The one thing, no matter how you draw that, Professor, you give them the right to regulate themselves, they have got to show up. Democracy does not work if you are not there to not only operate it but to defend it. I would like to say that I will do everything I can to help if we can draw up something worthwhile. I will be glad to work as hard as I can for it.

 

Mr. Donnelly. You are absolutely correct when you say that oftentimes it is hard to get people to show up. In our case it is unprecedented. I haven't heard of any instance where 500 members have been willing to come out on a Saturday to a meeting, and this is a local that has got 1000 total members including retirees, so that is a huge turnout. But I do think that if we empower union members with the possibility of controlling the unions through a democracy, we give them the right to vote for representative democracy.

You had a question before, if they vote on every issue, would work be able to get done. I don't think any of us are asking to vote on every issue. I think we are asking to vote for the people who make the decisions and have a real say, this one-member/one-vote, very simple changes. We don't need to radically overhaul. The system works pretty well. But we just need some simple changes to steer it back on a course that Landrum-Griffin actually tried to put it on.

 

Mr. Ballenger. Thank you, Mr. Chairman.

 

Chairman Fawell. I thank you. There was a writing by a well-recognized gentleman who was a part of the Landrum-Griffin group, the people who were very idealistic about passage of the same. I am going to take the liberty of quoting this gentleman. It referred to the Landrum-Griffin as being sort of a bastard child, if I could use that expression. And I quote, it said, "It was the progeny of two groups which had nothing in common, but became for the moment and without any affection or interaction political bedfellows, those who urged the statute not out of concern for better unions but out of a hope that unions would die away, and on the other side, the small group of idealists who believed in unions, who wanted them stronger and who thought that strong unions could and should be democratic.

"Allied against these two groups was almost the entire labor movement leadership, entire labor movement. It was a bill passed over the solid and adamant opposition of the leaders of organized labor."

Professor Summers, I think, wrote that in a Law Review article. You see, I am checking up on you. And so I think that if you can get those idealists back together again and help us out here, I think the three of us would appreciate receiving your epistle on your suggestions. I think there are just some basic solid steps that we could take and learn by doing, as my 7-year old grandson says. And thus we ought to be able to do something here.
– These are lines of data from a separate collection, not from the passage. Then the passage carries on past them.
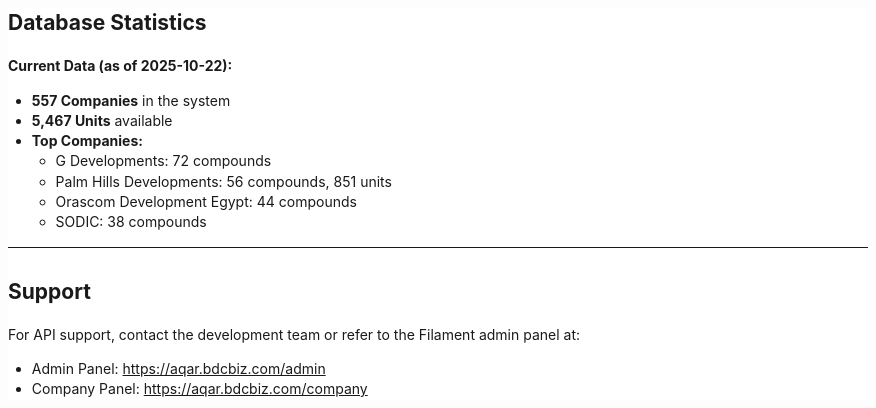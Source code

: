 
## Database Statistics

**Current Data (as of 2025-10-22):**
- **557 Companies** in the system
- **5,467 Units** available
- **Top Companies:**
  - G Developments: 72 compounds
  - Palm Hills Developments: 56 compounds, 851 units
  - Orascom Development Egypt: 44 compounds
  - SODIC: 38 compounds

---

## Support

For API support, contact the development team or refer to the Filament admin panel at:
- Admin Panel: https://aqar.bdcbiz.com/admin
- Company Panel: https://aqar.bdcbiz.com/company
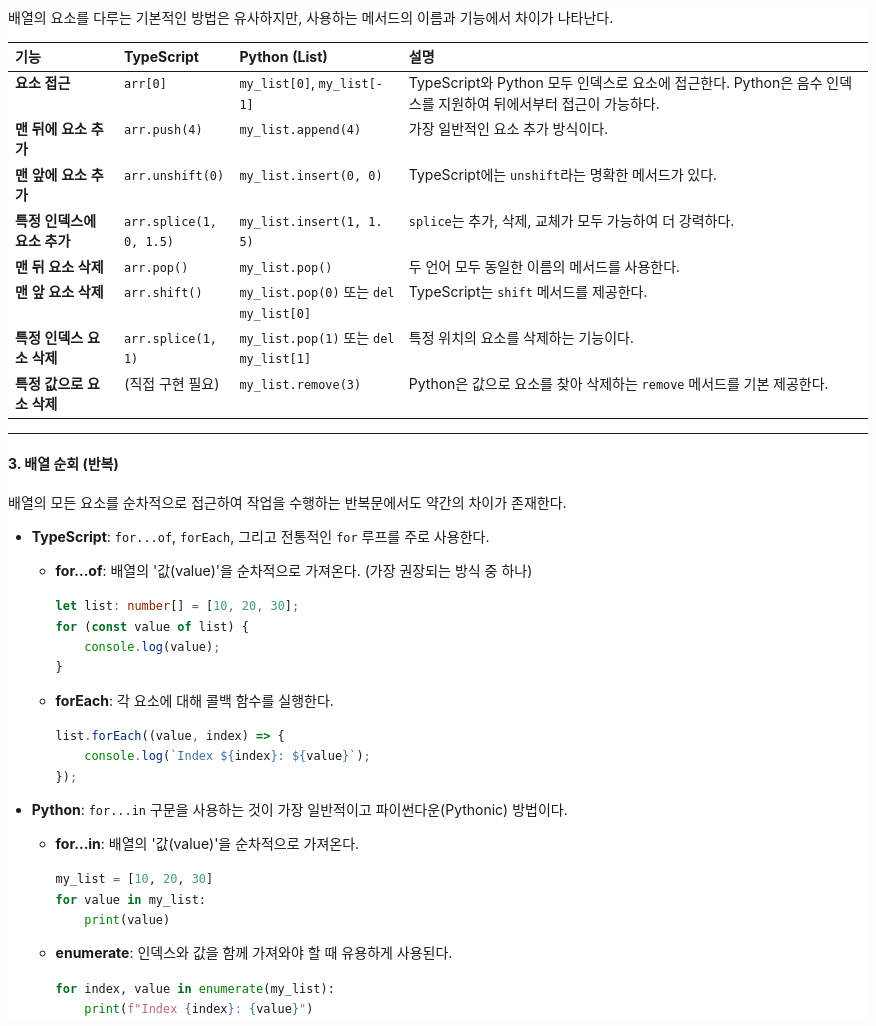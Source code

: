 배열의 요소를 다루는 기본적인 방법은 유사하지만, 사용하는 메서드의 이름과 기능에서 차이가 나타난다.

| 기능 | TypeScript | Python (List) | 설명 |
| :--- | :--- | :--- | :--- |
| **요소 접근** | `arr[0]` | `my_list[0]`, `my_list[-1]` | TypeScript와 Python 모두 인덱스로 요소에 접근한다. Python은 음수 인덱스를 지원하여 뒤에서부터 접근이 가능하다. |
| **맨 뒤에 요소 추가** | `arr.push(4)` | `my_list.append(4)` | 가장 일반적인 요소 추가 방식이다. |
| **맨 앞에 요소 추가** | `arr.unshift(0)` | `my_list.insert(0, 0)` | TypeScript에는 `unshift`라는 명확한 메서드가 있다. |
| **특정 인덱스에 요소 추가**| `arr.splice(1, 0, 1.5)` | `my_list.insert(1, 1.5)` | `splice`는 추가, 삭제, 교체가 모두 가능하여 더 강력하다. |
| **맨 뒤 요소 삭제** | `arr.pop()` | `my_list.pop()` | 두 언어 모두 동일한 이름의 메서드를 사용한다. |
| **맨 앞 요소 삭제** | `arr.shift()` | `my_list.pop(0)` 또는 `del my_list[0]` | TypeScript는 `shift` 메서드를 제공한다. |
| **특정 인덱스 요소 삭제**| `arr.splice(1, 1)` | `my_list.pop(1)` 또는 `del my_list[1]` | 특정 위치의 요소를 삭제하는 기능이다. |
| **특정 값으로 요소 삭제**| (직접 구현 필요) | `my_list.remove(3)` | Python은 값으로 요소를 찾아 삭제하는 `remove` 메서드를 기본 제공한다. |

-----

#### 3\. 배열 순회 (반복)

배열의 모든 요소를 순차적으로 접근하여 작업을 수행하는 반복문에서도 약간의 차이가 존재한다.

  * **TypeScript**: `for...of`, `forEach`, 그리고 전통적인 `for` 루프를 주로 사용한다.

      * **for...of**: 배열의 '값(value)'을 순차적으로 가져온다. (가장 권장되는 방식 중 하나)
        ```typescript
        let list: number[] = [10, 20, 30];
        for (const value of list) {
            console.log(value);
        }
        ```
      * **forEach**: 각 요소에 대해 콜백 함수를 실행한다.
        ```typescript
        list.forEach((value, index) => {
            console.log(`Index ${index}: ${value}`);
        });
        ```

  * **Python**: `for...in` 구문을 사용하는 것이 가장 일반적이고 파이썬다운(Pythonic) 방법이다.

      * **for...in**: 배열의 '값(value)'을 순차적으로 가져온다.
        ```python
        my_list = [10, 20, 30]
        for value in my_list:
            print(value)
        ```
      * **enumerate**: 인덱스와 값을 함께 가져와야 할 때 유용하게 사용된다.
        ```python
        for index, value in enumerate(my_list):
            print(f"Index {index}: {value}")
        ```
I thank you all for taking your time. I hope that we in Congress can be of help to you. It is always a difficult matter when you are talking about new labor laws, because we are somewhat fixed in political views, it seems. But we have got an opportunity here to be able to do something.

I would like to hold the record open for one month to allow the witnesses the opportunity to supplement the record with a list of all efforts undertaken by them to seek internal and external remedies with regard to their concerns discussed here today.

Our witnesses today have refrained from making incriminating reference to certain individuals. Their written testimony has been similarly redacted to avoid the incriminating references. I believe, however, that it is important for the committee to have complete testimony of the witnesses available for our members.

Therefore, under House Rule XI, clause 2(k)(5), I assert that the unredacted statements that I am about to enter into the record may tend to incriminate certain people and move that the committee enter into executive session in order to receive such testimony. Is there an objection?

Hearing none, it is so ordered. We are in executive session.

Without objection, the following documents will be entered into the record: One, the full testimony of Mr. Manos, two tapes of board meetings and transcripts of those tapes; and, two, the full testimony of Mr. Patterson.

The committee stands adjourned. Thank you, once again, for taking your time to be here.